-- Opening Marker --

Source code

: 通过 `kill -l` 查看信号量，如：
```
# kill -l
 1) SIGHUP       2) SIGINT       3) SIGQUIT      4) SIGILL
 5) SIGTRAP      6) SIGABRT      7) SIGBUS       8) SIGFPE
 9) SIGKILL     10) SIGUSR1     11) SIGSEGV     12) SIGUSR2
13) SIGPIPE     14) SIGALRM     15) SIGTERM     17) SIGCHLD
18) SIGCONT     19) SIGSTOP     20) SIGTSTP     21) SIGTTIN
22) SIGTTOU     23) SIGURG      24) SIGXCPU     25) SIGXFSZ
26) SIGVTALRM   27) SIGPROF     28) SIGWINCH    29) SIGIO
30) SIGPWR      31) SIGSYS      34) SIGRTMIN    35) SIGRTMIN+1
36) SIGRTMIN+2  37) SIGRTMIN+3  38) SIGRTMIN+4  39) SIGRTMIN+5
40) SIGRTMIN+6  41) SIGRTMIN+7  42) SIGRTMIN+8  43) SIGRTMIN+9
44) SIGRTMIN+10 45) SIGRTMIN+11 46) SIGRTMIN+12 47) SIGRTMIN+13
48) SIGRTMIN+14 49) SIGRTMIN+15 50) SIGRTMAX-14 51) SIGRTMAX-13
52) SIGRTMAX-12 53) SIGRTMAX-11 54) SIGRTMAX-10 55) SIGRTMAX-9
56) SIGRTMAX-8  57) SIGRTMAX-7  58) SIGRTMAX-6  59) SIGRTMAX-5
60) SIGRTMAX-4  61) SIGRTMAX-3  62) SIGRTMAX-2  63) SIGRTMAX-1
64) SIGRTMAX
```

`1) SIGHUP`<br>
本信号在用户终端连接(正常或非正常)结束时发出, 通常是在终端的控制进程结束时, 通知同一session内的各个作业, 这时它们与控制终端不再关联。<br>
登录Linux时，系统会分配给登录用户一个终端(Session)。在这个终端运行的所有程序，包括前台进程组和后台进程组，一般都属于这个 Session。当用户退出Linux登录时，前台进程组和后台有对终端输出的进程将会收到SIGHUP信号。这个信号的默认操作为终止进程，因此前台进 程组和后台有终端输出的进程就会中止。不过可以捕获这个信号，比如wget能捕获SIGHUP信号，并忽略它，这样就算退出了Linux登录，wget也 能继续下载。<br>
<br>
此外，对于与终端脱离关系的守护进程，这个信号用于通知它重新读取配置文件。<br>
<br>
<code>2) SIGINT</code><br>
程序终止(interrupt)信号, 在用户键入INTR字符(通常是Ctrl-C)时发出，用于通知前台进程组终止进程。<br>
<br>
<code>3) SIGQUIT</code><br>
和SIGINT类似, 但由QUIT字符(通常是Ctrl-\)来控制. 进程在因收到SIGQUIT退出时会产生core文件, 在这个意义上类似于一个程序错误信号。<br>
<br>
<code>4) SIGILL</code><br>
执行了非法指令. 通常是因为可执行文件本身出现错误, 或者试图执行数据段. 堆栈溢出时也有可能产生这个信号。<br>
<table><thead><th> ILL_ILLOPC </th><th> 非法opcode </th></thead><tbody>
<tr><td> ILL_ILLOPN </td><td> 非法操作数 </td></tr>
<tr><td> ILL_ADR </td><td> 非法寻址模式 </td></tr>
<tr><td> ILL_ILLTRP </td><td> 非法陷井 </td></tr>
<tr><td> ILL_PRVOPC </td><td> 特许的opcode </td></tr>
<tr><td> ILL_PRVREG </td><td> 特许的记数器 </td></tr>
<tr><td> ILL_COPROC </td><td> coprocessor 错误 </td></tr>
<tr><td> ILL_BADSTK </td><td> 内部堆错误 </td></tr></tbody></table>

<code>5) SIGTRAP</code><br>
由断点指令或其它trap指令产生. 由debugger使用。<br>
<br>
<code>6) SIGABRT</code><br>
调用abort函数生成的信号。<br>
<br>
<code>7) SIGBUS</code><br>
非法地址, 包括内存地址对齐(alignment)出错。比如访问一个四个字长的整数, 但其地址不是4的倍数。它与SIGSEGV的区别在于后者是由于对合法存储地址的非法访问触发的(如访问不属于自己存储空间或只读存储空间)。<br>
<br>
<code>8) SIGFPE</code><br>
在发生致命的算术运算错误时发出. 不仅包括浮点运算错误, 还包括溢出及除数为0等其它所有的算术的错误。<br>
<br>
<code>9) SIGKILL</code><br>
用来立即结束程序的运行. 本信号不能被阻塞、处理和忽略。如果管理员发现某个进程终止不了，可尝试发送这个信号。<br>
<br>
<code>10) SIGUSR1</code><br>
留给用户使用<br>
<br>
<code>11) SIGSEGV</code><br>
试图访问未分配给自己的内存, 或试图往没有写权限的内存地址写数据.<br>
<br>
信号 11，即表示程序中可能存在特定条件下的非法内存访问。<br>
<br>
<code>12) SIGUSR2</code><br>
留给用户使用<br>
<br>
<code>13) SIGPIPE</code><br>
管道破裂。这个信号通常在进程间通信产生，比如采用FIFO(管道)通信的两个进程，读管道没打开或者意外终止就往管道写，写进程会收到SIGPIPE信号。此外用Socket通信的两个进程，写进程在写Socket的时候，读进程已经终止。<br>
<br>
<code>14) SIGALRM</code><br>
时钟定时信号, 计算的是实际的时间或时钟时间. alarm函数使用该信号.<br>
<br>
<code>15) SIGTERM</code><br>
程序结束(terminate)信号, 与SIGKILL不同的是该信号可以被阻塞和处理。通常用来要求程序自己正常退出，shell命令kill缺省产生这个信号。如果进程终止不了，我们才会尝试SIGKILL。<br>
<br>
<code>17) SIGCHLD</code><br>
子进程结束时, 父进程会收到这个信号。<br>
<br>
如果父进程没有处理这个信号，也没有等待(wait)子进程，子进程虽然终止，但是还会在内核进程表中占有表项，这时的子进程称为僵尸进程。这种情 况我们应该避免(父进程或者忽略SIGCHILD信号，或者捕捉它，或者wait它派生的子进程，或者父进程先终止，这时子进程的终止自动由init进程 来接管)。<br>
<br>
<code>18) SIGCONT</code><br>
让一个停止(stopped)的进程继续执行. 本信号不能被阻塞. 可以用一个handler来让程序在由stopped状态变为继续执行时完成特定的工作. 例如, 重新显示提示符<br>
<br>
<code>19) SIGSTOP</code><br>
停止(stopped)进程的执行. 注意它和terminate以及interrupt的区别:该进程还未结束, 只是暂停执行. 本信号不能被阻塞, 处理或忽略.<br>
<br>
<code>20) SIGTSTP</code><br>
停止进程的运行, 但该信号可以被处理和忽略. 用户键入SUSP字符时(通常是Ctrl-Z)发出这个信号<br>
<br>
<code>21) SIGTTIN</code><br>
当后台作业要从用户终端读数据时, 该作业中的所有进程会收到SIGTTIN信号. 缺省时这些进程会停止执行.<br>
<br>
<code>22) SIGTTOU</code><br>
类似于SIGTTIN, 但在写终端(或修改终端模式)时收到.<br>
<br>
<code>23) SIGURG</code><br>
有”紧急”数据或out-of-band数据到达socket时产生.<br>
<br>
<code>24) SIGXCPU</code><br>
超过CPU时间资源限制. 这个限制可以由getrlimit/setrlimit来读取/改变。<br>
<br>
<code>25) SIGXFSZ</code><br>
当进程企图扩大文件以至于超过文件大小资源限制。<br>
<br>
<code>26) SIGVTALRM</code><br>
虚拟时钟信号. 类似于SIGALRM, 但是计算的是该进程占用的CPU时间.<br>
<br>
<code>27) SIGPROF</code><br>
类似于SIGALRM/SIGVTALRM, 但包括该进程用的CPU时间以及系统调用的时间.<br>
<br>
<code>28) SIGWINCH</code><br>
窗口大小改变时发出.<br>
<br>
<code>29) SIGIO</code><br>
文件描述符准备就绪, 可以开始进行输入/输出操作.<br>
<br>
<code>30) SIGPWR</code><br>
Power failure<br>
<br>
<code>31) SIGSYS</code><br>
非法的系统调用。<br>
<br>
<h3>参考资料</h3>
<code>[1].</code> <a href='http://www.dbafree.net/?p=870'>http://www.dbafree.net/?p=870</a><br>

-- Closing Marker --

__Task item__: Looking at the entries above, copy out every line in which "SIGPROF" occurs.

__Completed exercise__:
26) SIGVTALRM   27) SIGPROF     28) SIGWINCH    29) SIGIO
<code>27) SIGPROF</code><br>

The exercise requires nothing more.